Then I collapse on the handlebars. Baked. Flattened. Finished. For the official stress test, I made it a little short of 7 minutes.
Seven minutes. It’ll take me the rest of the day to recover, to feel back to normal. To breathe without a scratching sensation in my throat.
I collapse off the bike and lay down on the bed next to it. They record...you guessed it, more measurements for several more minutes. A few minutes in, I can have juice and a snack.
Later, my heart doctor will debrief with me. In 2021, he and I expected me to do a bit better. My results were not bad, but still, we anticipated better. What does “better” mean? Well, that’s hard for me to say. I don’t know everything the doctors care about as they evaluate my test. But we both seemed to believe that, given my exercise routine for the previous several years, I might have endured the test for a bit more time.
In retrospect, perhaps that result shouldn’t have surprised me. My weekly exercise regime focused on strength, flexibility and muscular endurance. I’d been training to ruck 12 miles in under 5 hours, for instance. I had not trained for increasing cardiovascular output over an intense, short period of time. I never have.
These 2021 results have grated on me for two years. Less than seven minutes. What the eff! I do not think of myself as normal or as settling for okay, alright, pretty good – even on a stress test.
Starting this week, I’ve begun training for my stress test on December 11th. I’ve generally avoided hills in my rucking. Well, bring on the hills. Throughout life, I’ve avoided sprinting. Bring on the sprinting. I’ve avoided the flaming sensation in my lungs and legs, gasping, reaching for air, for life, for one more step, one more inhalation. Bring on the flames.
Last weekend, I rucked two miles on the treadmill, carrying 10 lbs. Then I stopped for a minute. Then I rucked 6 more minutes, at a 3.5 mph pace, but now with inclines, moving from 3.5% to 7.5% incline in that time.
I played my “All Kick-Ass, All the Time” playlist. I fought and fought those last two minutes. They sucked.

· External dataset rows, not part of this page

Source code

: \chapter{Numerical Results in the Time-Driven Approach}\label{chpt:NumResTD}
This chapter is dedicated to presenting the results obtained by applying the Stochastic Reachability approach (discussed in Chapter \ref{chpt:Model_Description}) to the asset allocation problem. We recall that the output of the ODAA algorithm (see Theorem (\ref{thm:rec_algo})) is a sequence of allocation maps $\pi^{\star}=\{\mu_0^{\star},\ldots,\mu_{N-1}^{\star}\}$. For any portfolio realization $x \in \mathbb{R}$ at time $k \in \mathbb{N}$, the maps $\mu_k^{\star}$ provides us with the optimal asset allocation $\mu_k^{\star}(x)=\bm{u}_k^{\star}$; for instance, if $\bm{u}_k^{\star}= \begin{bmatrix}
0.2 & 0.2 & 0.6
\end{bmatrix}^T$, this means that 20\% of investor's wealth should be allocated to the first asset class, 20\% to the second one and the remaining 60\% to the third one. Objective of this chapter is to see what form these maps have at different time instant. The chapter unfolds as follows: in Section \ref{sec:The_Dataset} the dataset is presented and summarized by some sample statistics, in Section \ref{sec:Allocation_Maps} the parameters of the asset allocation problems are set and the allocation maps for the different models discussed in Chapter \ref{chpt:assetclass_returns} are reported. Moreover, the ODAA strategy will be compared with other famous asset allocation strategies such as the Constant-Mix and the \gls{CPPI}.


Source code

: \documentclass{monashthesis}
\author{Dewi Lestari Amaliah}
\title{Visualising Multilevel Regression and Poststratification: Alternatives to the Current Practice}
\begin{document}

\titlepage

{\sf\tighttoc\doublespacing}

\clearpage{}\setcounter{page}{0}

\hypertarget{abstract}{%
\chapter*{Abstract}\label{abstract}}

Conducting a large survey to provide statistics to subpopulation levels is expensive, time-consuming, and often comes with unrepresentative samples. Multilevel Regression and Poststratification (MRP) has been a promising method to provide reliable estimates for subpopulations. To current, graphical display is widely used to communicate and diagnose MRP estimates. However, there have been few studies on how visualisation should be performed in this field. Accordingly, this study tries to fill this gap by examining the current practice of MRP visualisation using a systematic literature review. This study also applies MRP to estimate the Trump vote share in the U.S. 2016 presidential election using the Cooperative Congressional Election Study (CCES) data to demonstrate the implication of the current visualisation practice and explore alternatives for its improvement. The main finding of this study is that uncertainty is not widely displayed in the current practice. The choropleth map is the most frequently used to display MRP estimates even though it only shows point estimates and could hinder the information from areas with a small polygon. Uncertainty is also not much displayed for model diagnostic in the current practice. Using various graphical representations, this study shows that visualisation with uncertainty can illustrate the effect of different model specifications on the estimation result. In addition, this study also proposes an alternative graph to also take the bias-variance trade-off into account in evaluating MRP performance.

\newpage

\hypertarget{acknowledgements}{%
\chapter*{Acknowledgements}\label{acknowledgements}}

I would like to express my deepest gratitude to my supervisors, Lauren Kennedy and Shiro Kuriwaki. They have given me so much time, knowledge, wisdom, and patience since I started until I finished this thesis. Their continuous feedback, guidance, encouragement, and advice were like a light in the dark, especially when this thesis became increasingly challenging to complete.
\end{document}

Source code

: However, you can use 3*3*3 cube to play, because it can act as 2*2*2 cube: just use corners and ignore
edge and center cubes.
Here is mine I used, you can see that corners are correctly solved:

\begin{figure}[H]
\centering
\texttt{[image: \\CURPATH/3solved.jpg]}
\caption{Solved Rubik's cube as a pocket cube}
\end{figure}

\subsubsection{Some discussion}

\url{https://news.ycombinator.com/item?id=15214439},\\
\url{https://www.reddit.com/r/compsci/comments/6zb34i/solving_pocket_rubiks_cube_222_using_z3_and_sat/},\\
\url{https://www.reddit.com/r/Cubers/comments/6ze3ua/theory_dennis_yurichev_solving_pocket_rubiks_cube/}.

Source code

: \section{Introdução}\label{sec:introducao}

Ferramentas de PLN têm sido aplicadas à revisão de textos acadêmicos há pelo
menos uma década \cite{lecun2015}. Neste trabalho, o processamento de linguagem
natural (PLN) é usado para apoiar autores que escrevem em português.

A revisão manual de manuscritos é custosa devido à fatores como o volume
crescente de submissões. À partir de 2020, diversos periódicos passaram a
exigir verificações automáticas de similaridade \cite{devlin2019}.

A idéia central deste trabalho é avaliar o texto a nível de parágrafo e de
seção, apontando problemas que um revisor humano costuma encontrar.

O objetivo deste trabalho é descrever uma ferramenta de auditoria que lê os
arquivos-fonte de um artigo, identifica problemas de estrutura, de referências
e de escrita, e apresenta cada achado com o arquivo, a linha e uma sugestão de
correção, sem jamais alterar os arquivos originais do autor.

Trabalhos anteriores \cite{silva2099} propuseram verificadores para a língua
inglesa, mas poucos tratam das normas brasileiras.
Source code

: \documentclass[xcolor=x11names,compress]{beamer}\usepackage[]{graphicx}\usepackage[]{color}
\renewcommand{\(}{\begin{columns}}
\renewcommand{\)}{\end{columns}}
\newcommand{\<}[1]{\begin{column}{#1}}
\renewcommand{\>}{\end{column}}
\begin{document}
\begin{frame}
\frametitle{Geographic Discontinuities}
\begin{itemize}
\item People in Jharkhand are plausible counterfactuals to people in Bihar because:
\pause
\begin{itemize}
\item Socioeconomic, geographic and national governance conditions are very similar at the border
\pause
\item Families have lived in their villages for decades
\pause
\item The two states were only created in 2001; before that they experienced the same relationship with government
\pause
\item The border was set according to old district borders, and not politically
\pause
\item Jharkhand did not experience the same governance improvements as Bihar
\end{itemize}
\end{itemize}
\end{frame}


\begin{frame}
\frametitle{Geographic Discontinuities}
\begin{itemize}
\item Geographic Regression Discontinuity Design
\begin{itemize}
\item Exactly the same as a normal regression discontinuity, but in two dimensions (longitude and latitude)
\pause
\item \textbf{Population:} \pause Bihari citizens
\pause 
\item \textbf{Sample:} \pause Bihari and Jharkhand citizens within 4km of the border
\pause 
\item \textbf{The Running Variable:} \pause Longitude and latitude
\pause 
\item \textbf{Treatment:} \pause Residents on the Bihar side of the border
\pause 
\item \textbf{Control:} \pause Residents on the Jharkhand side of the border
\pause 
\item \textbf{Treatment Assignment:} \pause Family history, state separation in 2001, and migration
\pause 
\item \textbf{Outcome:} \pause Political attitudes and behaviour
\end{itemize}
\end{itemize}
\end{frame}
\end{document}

I did not, as GORUCK would have me do, Embrace the Suck. I fought the suck every damn step.
The words of a long-forgotten song poured into my ears, Stand by Blues Traveler:
“The answers are getting harder
The answers are getting harder
The answers are getting harder
(If an answer comes to those who pray)
The answers are getting harder
(If an answer comes to those who pray)
The answers are getting harder
(If an answer comes to those who pray)
The answers are getting harder and harder
And there ain't no way to bargain or to barter
But if you've got the angst or the ardor
You might faint from the fight but you're gonna find it
For every challenge could have paradise behind it
And if you accept what you have lost and you stand tall
You might just get it back and you can get it all
So now you know why it's a long way to fall”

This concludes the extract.